A modo de ejemplo podemos desarrollar tres casos generados por diferentes actividades en diferentes lugares y en tres momentos distintos: la instalación de una pastera sobre el río Uruguay, la expansión de la producción de soja y la explotación de petróleo y gas mediante el sistema de fractura hidráulica, usualmente conocido como fracking. Los tres casos elegidos están ubicados en distintos momentos de su desarrollo: uno (el del río Urguay) ha concluido, otro (la soja) está en pleno proceso y el tercero (fracking) recién está comenzando. Escala y territorio son elementos fundamentales para analizarlos.

En todos ellos, el conflicto se construye escalonadamente: comienza con un rumor que genera una inquietud, y que se convierte en certeza una vez que el tema se hace público. En este momento se genera la construcción de la percepción del peligro y el riesgo, lo que lleva a un paso que es premonitorio del futuro: los que luego serán actores (gobiernos nacionales, provinciales y municipales; empresas involucradas; ONG ambientalistas; población local, y finalmente, los medios) adoptan un posicionamiento con respecto al tema, lo que casi siempre los divide desde el comienzo en dos campos diametralmente opuestos.

A partir de allí se produce entre estos actores una confrontación, que llevada a su extremo se transforma en un conflicto abierto, en que las acciones y presiones entre ambos bandos van creciendo en fuerza y frecuencia.

GUALEGUAYCHÚ Y LAS PASTERAS

El conflicto relacionado con el río Uruguay tuvo su inicio hacia principios de la década de 2000, cuando en ese país se comenzó a anunciar la instalación de dos fábricas de pasta de celulosa, una de origen finlandés y la otra española, que se ubicarían en las afueras de la localidad de Fray Bentos, sobre el río Uruguay, el cual marca la frontera con Argentina. Este ya había sido fuertemente intervenido al construirse una represa aguas arriba sobre el mismo (Salto Grande) destinada a producir hidroenergía para ambos países.

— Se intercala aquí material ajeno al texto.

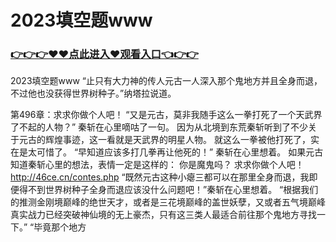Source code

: # 2023填空题www

### <a href="https://github.com/kajuf/hait/issues/1">👉👉👉♥♥点此进入♥观看入口👈👉👉</a>

2023填空题www
“止只有大力神的传人元古一人深入那个鬼地方并且全身而退，不过他也没获得世界树种子。”纳塔拉说道。

第496章：求求你做个人吧！
    “又是元古，莫非我随手这么一拳打死了一个天武界了不起的人物？”
    秦斩在心里嘀咕了一句。
    因为从北境到东荒秦斩听到了不少关于元古的辉煌事迹，这一看就是天武界的明星人物。
    就这么一拳被他打死了，实在是太可惜了。
    “早知道应该多打几拳再让他死的！”
    秦斩在心里想着。
    如果元古知道秦斩心里的想法，表情一定是这样的：
    你是魔鬼吗？
    求求你做个人吧！
    http://46ce.cn/contes.php
    “既然元古这种小瘪三都可以在那里全身而退，我即便得不到世界树种子全身而退应该没什么问题吧！”秦斩在心里想着。
    “根据我们的推测金刚境巅峰的绝世天才，或者是三花境巅峰的盖世妖孽，又或者五气境巅峰真实战力已经突破神仙境的无上豪杰，只有这三类人最适合前往那个鬼地方寻找一下。”
    “毕竟那个地方
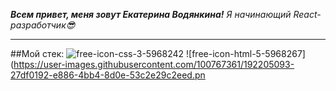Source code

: ___Всем привет, меня зовут Екатерина Водянкина!___
_Я начинающий React-разработчик😎_

***

##Мой стeк:
![free-icon-css-3-5968242](https://user-images.githubusercontent.com/100767361/192204900-b4cd5e87-e3df-4eeb-9edb-2adda57393d1.png)
![free-icon-html-5-5968267](https://user-images.githubusercontent.com/100767361/192205093-27df0192-e886-4bb4-8d0e-53c2e29c2eed.pn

Fray Bentos está unida a Gualeguaychú, en Argentina, por un puente internacional, la más cercana conexión terrestre de Uruguay con la ciudad de Buenos Aires y un nudo vital en las conexiones este-oeste.

El anuncio no produjo buena impresión entre los habitantes de Gualeguaychú, ya que de inmediato comenzaron a correr rumores acerca de los posibles impactos ambientales de las papeleras, sobre todo los relacionados con la contaminación fluvial. A esto se agregaba la inquietud relacionada con el impacto de las fábricas en la actividad turística, e incluso una preocupación estética relacionada con el paisaje fluvial, aunque el tema ambiental fue siempre el más importante. El gobierno uruguayo desde un principio negó toda posibilidad de contaminación, ya que se encontraba muy comprometido con los proyectos al construir en ese país un imaginario de progreso y desarrollo alrededor de la industria papelera, que había comenzado antes con un extenso plan de forestación. Esto limitó la posibilidad de cualquier oposición o protesta ambiental en el propio Uruguay y las pocas reacciones no tuvieron mayor éxito (Alvarado, 2007).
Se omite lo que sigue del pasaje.